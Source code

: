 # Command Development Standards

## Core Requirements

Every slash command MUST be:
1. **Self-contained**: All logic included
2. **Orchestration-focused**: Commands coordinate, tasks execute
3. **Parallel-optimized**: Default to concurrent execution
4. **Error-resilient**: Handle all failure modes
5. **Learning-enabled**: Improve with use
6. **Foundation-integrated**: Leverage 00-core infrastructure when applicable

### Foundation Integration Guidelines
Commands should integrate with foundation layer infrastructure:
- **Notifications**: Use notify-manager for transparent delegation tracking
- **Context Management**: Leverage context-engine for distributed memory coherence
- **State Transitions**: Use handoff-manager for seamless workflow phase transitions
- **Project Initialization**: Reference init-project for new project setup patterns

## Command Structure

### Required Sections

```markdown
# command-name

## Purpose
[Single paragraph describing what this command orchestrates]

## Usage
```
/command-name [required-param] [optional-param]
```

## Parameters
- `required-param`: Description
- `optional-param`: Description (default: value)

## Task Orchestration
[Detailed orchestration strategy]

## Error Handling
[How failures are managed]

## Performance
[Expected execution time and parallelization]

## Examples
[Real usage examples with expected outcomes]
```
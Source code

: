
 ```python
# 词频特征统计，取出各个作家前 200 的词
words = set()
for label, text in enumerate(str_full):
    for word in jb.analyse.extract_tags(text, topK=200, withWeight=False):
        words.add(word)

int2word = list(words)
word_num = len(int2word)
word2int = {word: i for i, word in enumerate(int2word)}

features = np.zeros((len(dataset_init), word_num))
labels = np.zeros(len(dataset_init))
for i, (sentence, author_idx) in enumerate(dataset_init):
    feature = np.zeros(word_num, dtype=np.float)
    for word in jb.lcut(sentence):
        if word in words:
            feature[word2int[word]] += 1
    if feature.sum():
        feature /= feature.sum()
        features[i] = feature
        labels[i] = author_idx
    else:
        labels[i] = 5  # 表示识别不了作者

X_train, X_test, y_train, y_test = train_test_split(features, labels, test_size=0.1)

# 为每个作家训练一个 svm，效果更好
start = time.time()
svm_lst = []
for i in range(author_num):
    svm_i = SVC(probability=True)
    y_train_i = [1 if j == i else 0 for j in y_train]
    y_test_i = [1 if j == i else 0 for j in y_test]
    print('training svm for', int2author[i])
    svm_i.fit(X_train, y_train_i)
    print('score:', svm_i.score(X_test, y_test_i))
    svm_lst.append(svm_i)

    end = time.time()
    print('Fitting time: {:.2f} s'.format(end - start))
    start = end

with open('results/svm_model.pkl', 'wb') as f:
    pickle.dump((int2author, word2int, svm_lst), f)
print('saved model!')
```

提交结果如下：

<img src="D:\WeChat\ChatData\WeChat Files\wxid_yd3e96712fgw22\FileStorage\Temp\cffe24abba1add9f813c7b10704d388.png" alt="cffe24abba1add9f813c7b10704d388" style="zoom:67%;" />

==*==

Using the entries, count how many lines contain the string "Error". Write only the number.

→ ANSWER
2